YOLOv3 Step by Step
In this document, we provide a step by step example on how to utilize our tools to compile and test with a newly downloaded YOLOv3 model.
This document is writen for toolchain v0.26.0. If any description is not consistent with the latest toolchain, please refer to the main toolchain manual.
Step 0: Prepare environment and data
We need to download the latest toolchain docker image which contains all the tools we need.
docker pull kneron/toolchain:latest
Start the docker with a local folder mounted into the docker.
docker run --rm -it -v /your/folder/path/for/docker_mount:/data1 kneron/toolchain:latest
Go to our mounted folder and download a public keras based YOLOv3 model from Github https://github.com/qqwweee/keras-yolo3
cd /data1 && git clone https://github.com/qqwweee/keras-yolo3.git keras_yolo3
Switch to the base conda environment.
conda activate base
Follow the model's document to save the pretrained model as an h5
file:
cd keras_yolo3
wget https://pjreddie.com/media/files/yolov3-tiny.weights
python convert.py yolov3-tiny.cfg yolov3-tiny.weights /data1/yolo.h5
We now have yolo.h5
under our mounted folder /data1
.
We also need to preprare some images under the mounted folder.
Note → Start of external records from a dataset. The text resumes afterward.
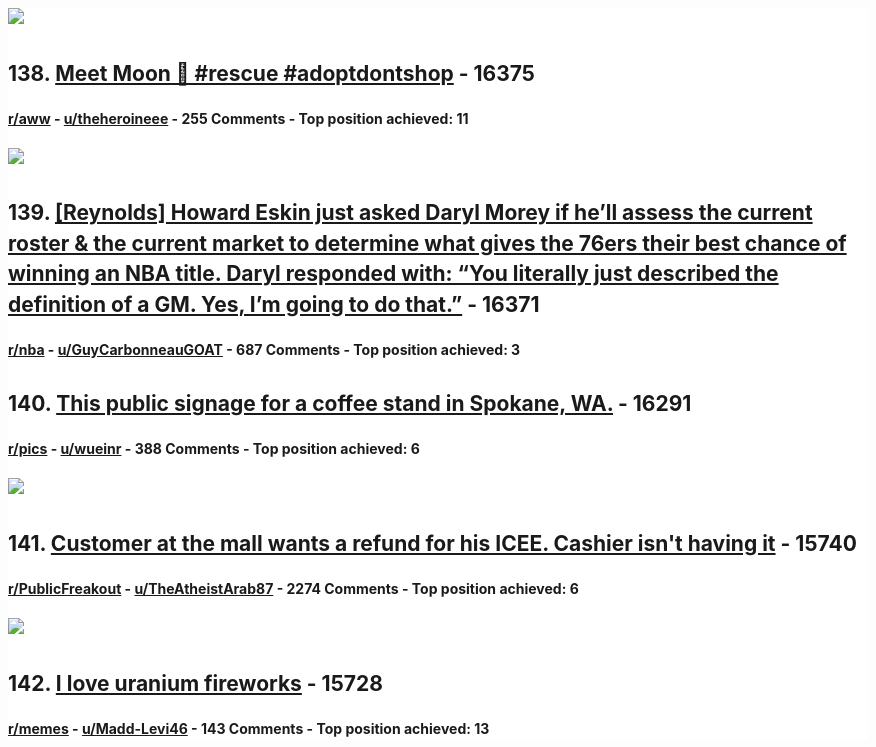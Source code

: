<a href="https://www.theguardian.com/commentisfree/2021/jun/21/remote-working-office-based-practices-offices-employers"><img src="https://b.thumbs.redditmedia.com/TmKy437UhqGHHHy4B8fXj05vTrirYN8Yut_LDs2ax-k.jpg"></img></a>

## 138. [Meet Moon 🌚 #rescue #adoptdontshop](http://reddit.com/r/aww/comments/o5whbt/meet_moon_rescue_adoptdontshop/) - 16375
#### [r/aww](http://reddit.com/r/aww) - [u/theheroineee](http://reddit.com/u/theheroineee) - 255 Comments - Top position achieved: 11

<a href="https://v.redd.it/wwmo41akmv671"><img src="https://b.thumbs.redditmedia.com/wFCOEfvW3YwBR9-0KBoci6iS3b573B1QKAoKLKaupjw.jpg"></img></a>

## 139. [[Reynolds] Howard Eskin just asked Daryl Morey if he’ll assess the current roster &amp; the current market to determine what gives the 76ers their best chance of winning an NBA title. Daryl responded with: “You literally just described the definition of a GM. Yes, I’m going to do that.”](http://reddit.com/r/nba/comments/o5q5jb/reynolds_howard_eskin_just_asked_daryl_morey_if/) - 16371
#### [r/nba](http://reddit.com/r/nba) - [u/GuyCarbonneauGOAT](http://reddit.com/u/GuyCarbonneauGOAT) - 687 Comments - Top position achieved: 3

## 140. [This public signage for a coffee stand in Spokane, WA.](http://reddit.com/r/pics/comments/o5jf7r/this_public_signage_for_a_coffee_stand_in_spokane/) - 16291
#### [r/pics](http://reddit.com/r/pics) - [u/wueinr](http://reddit.com/u/wueinr) - 388 Comments - Top position achieved: 6

<a href="https://imgur.com/57Jpw2o.jpg"><img src="https://b.thumbs.redditmedia.com/UiNNEDHaGG3EHHJBU1NDATANrQL3ydg8ZUJWq19C_8o.jpg"></img></a>

## 141. [Customer at the mall wants a refund for his ICEE. Cashier isn't having it](http://reddit.com/r/PublicFreakout/comments/o60ack/customer_at_the_mall_wants_a_refund_for_his_icee/) - 15740
#### [r/PublicFreakout](http://reddit.com/r/PublicFreakout) - [u/TheAtheistArab87](http://reddit.com/u/TheAtheistArab87) - 2274 Comments - Top position achieved: 6

<a href="https://v.redd.it/8zue23nvjw671"><img src="https://b.thumbs.redditmedia.com/7bBgTA4RJf5PqFxdP2dFQ2iIKqtGAa_wk6Y3p-U7D9Y.jpg"></img></a>

## 142. [I love uranium fireworks](http://reddit.com/r/memes/comments/o5hykh/i_love_uranium_fireworks/) - 15728
#### [r/memes](http://reddit.com/r/memes) - [u/Madd-Levi46](http://reddit.com/u/Madd-Levi46) - 143 Comments - Top position achieved: 13
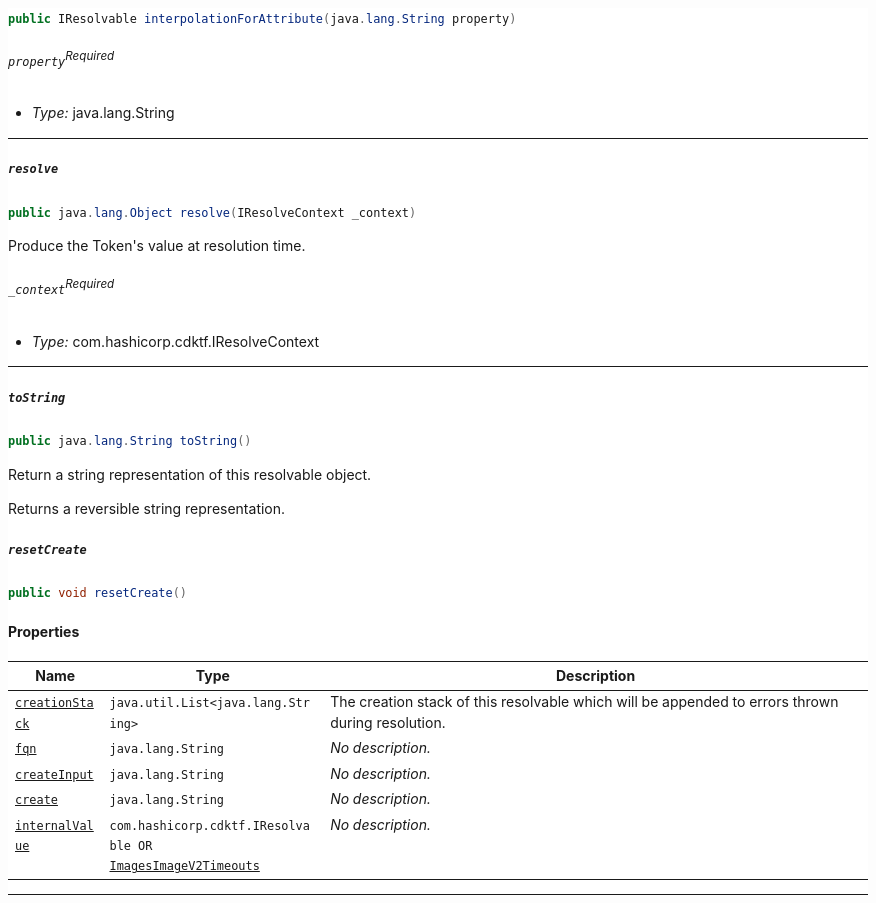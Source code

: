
 ```java
public IResolvable interpolationForAttribute(java.lang.String property)
```

###### `property`<sup>Required</sup> <a name="property" id="@cdktf/provider-opentelekomcloud.imagesImageV2.ImagesImageV2TimeoutsOutputReference.interpolationForAttribute.parameter.property"></a>

- *Type:* java.lang.String

---

##### `resolve` <a name="resolve" id="@cdktf/provider-opentelekomcloud.imagesImageV2.ImagesImageV2TimeoutsOutputReference.resolve"></a>

```java
public java.lang.Object resolve(IResolveContext _context)
```

Produce the Token's value at resolution time.

###### `_context`<sup>Required</sup> <a name="_context" id="@cdktf/provider-opentelekomcloud.imagesImageV2.ImagesImageV2TimeoutsOutputReference.resolve.parameter._context"></a>

- *Type:* com.hashicorp.cdktf.IResolveContext

---

##### `toString` <a name="toString" id="@cdktf/provider-opentelekomcloud.imagesImageV2.ImagesImageV2TimeoutsOutputReference.toString"></a>

```java
public java.lang.String toString()
```

Return a string representation of this resolvable object.

Returns a reversible string representation.

##### `resetCreate` <a name="resetCreate" id="@cdktf/provider-opentelekomcloud.imagesImageV2.ImagesImageV2TimeoutsOutputReference.resetCreate"></a>

```java
public void resetCreate()
```


#### Properties <a name="Properties" id="Properties"></a>

| **Name** | **Type** | **Description** |
| --- | --- | --- |
| <code><a href="#@cdktf/provider-opentelekomcloud.imagesImageV2.ImagesImageV2TimeoutsOutputReference.property.creationStack">creationStack</a></code> | <code>java.util.List<java.lang.String></code> | The creation stack of this resolvable which will be appended to errors thrown during resolution. |
| <code><a href="#@cdktf/provider-opentelekomcloud.imagesImageV2.ImagesImageV2TimeoutsOutputReference.property.fqn">fqn</a></code> | <code>java.lang.String</code> | *No description.* |
| <code><a href="#@cdktf/provider-opentelekomcloud.imagesImageV2.ImagesImageV2TimeoutsOutputReference.property.createInput">createInput</a></code> | <code>java.lang.String</code> | *No description.* |
| <code><a href="#@cdktf/provider-opentelekomcloud.imagesImageV2.ImagesImageV2TimeoutsOutputReference.property.create">create</a></code> | <code>java.lang.String</code> | *No description.* |
| <code><a href="#@cdktf/provider-opentelekomcloud.imagesImageV2.ImagesImageV2TimeoutsOutputReference.property.internalValue">internalValue</a></code> | <code>com.hashicorp.cdktf.IResolvable OR <a href="#@cdktf/provider-opentelekomcloud.imagesImageV2.ImagesImageV2Timeouts">ImagesImageV2Timeouts</a></code> | *No description.* |

---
We have provided some example input images at http://doc.kneron.com/docs/toolchain/res/test_image10.zip.
Here is how you can get it:
cd /data1
wget http://doc.kneron.com/docs/toolchain/res/test_image10.zip
unzip test_image10.zip
Now we have images in folder test_image10/
at /data1
; these are needed for quantization.
We also need some extra images for accuracy testing. But considering the complexity of document, we use only one image in toolchain docker for testing.
cd /data1
cp /workspace/E2E_Simulator/app/test_image_folder/yolo/000000350003.jpg ./.
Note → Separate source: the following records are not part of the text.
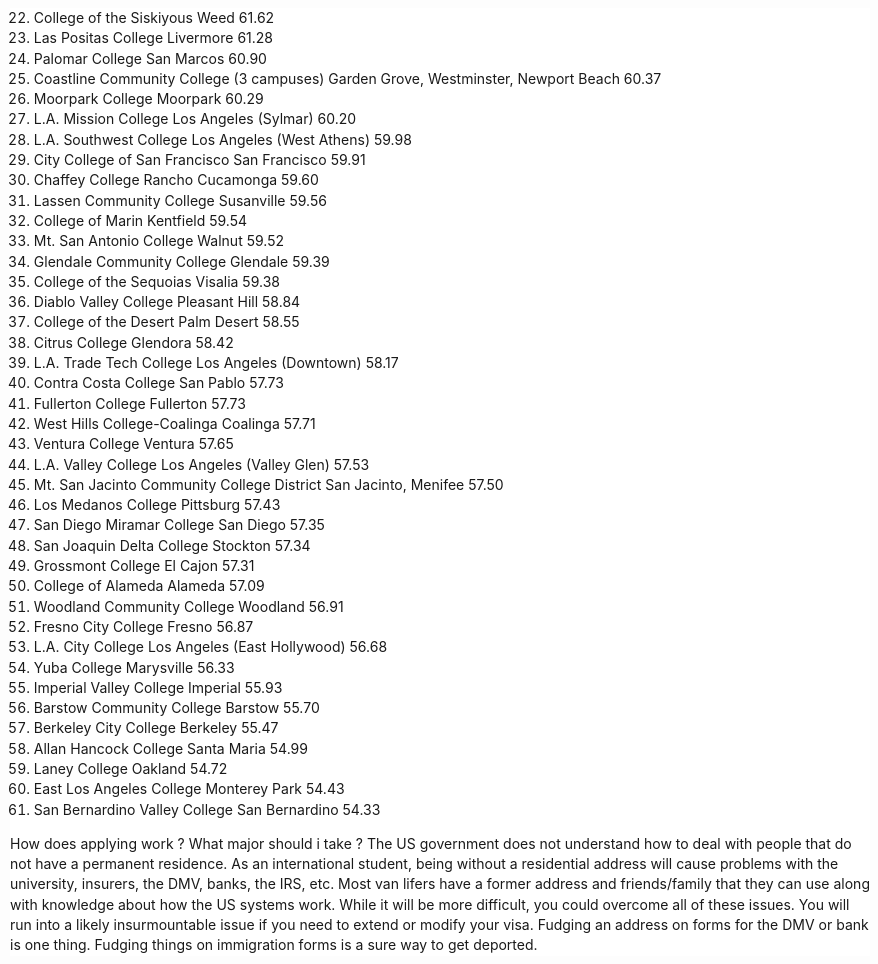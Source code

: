 22.	College of the Siskiyous	Weed	61.62
23.	Las Positas College	Livermore	61.28
24.	Palomar College	San Marcos	60.90
25.	Coastline Community College 
(3 campuses)	Garden Grove, Westminster, Newport Beach	60.37
26.	Moorpark College	Moorpark	60.29
27.	L.A. Mission College	Los Angeles (Sylmar)	60.20
28.	L.A. Southwest College	Los Angeles (West Athens)	59.98
29.	City College of San Francisco	San Francisco	59.91
30.	Chaffey College	Rancho Cucamonga	59.60
31.	Lassen Community College	Susanville	59.56
32.	College of Marin	Kentfield	59.54
33.	Mt. San Antonio College	Walnut	59.52
34.	Glendale Community College	Glendale	59.39
35.	College of the Sequoias	Visalia	59.38
36.	Diablo Valley College	Pleasant Hill	58.84
37.	College of the Desert	Palm Desert	58.55
38.	Citrus College	Glendora	58.42
39.	L.A. Trade Tech College	Los Angeles (Downtown)	58.17
40.	Contra Costa College	San Pablo	57.73
41.	Fullerton College	Fullerton	57.73
42.	West Hills College-Coalinga	Coalinga	57.71
43.	Ventura College	Ventura	57.65
44.	L.A. Valley College	Los Angeles (Valley Glen)	57.53
45.	Mt. San Jacinto Community College District	San Jacinto, Menifee	57.50
46.	Los Medanos College	Pittsburg	57.43
47.	San Diego Miramar College	San Diego	57.35
48.	San Joaquin Delta College	Stockton	57.34
49.	Grossmont College	El Cajon	57.31
50.	College of Alameda	Alameda	57.09
51.	Woodland Community College	Woodland	56.91
52.	Fresno City College	Fresno	56.87
53.	L.A. City College	Los Angeles (East Hollywood)	56.68
54.	Yuba College	Marysville	56.33
55.	Imperial Valley College	Imperial	55.93
56.	Barstow Community College	Barstow	55.70
57.	Berkeley City College	Berkeley	55.47
58.	Allan Hancock College	Santa Maria	54.99
59.	Laney College	Oakland	54.72
60.	East Los Angeles College	Monterey Park	54.43
61.	San Bernardino Valley College	San Bernardino	54.33

How does applying work ?
What major should i take ?
The US government does not understand how to deal with people that do not have a permanent residence. As an international student, being without a residential address will cause problems with the university, insurers, the DMV, banks, the IRS, etc. Most van lifers have a former address and friends/family that they can use along with knowledge about how the US systems work. While it will be more difficult, you could overcome all of these issues.
You will run into a likely insurmountable issue if you need to extend or modify your visa. Fudging an address on forms for the DMV or bank is one thing. Fudging things on immigration forms is a sure way to get deported.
Now we have image 000000350003.jpg
at /data1
for testing.
Step 1: Import KTC and required lib in python shell
Now, we go through all toolchain flow by KTC (Kneron Toolchain) using the Python API in the Python shell.
- Run "python" to open to Python shell:
Figure 1. python shell
- Import KTC and other necessary modules
import ktc
import numpy as np
import os
import onnx
from PIL import Image
import numpy as np
Step 2: Convert and optimize the pretrain model
You can check the model architecture with Netron.
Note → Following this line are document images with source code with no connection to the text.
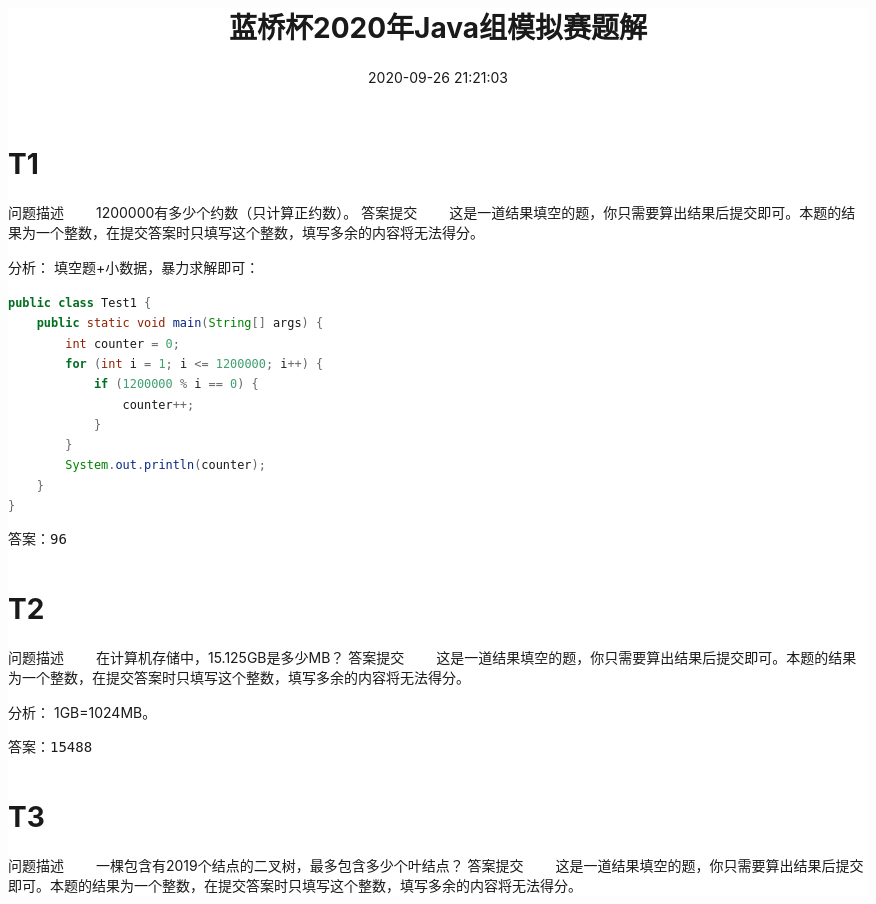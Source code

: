 ﻿---
title: 蓝桥杯2020年Java组模拟赛题解
date: 2020-09-26 21:21:03
summary: 本文分享蓝桥杯2020年Java组模拟赛题解。
tags:
- 算法
- Java
categories:
- 算法分析与设计
---

# T1

问题描述
　　1200000有多少个约数（只计算正约数）。
答案提交
　　这是一道结果填空的题，你只需要算出结果后提交即可。本题的结果为一个整数，在提交答案时只填写这个整数，填写多余的内容将无法得分。

分析：
填空题+小数据，暴力求解即可：

```java
public class Test1 {
    public static void main(String[] args) {
        int counter = 0;
        for (int i = 1; i <= 1200000; i++) {
            if (1200000 % i == 0) {
                counter++;
            }
        }
        System.out.println(counter);
    }
}
```

答案：<kbd>96</kbd>


# T2
问题描述
　　在计算机存储中，15.125GB是多少MB？
答案提交
　　这是一道结果填空的题，你只需要算出结果后提交即可。本题的结果为一个整数，在提交答案时只填写这个整数，填写多余的内容将无法得分。

分析：
1GB=1024MB。

答案：<kbd>15488</kbd>


# T3
问题描述
　　一棵包含有2019个结点的二叉树，最多包含多少个叶结点？
答案提交
　　这是一道结果填空的题，你只需要算出结果后提交即可。本题的结果为一个整数，在提交答案时只填写这个整数，填写多余的内容将无法得分。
We find this model has no input shape, so it will be unable to run in our toolchain. We need to specify the input shape while doing the conversion.
# convert h5 model to onnx
m = ktc.onnx_optimizer.keras2onnx_flow("/data1/yolo.h5", input_shape = [1, 416, 416, 3])
Not only do we need to do conversion, but we also need to optimize it to make it efficient and compatible with our hardware.
m = ktc.onnx_optimizer.onnx2onnx_flow(m)
Now, we have optimized onnx model in variable "m".
Here, we save the onnx model 'm' to disk at /data1/yolo.opt.onnx
for further verification (like Netron or onnxruntime) in step 4.
onnx.save(m,'yolo.opt.onnx')
Step 3: IP Evaluation
To make sure the onnx model is as expected, we should check the onnx model's performance and see if there are any unsupprted operators (or CPU nodes).
# npu (only) performance simulation
km = ktc.ModelConfig(33, "0001", "720", onnx_model=m)
eval_result = km.evaluate()
print("\nNpu performance evaluation result:\n" + str(eval_result))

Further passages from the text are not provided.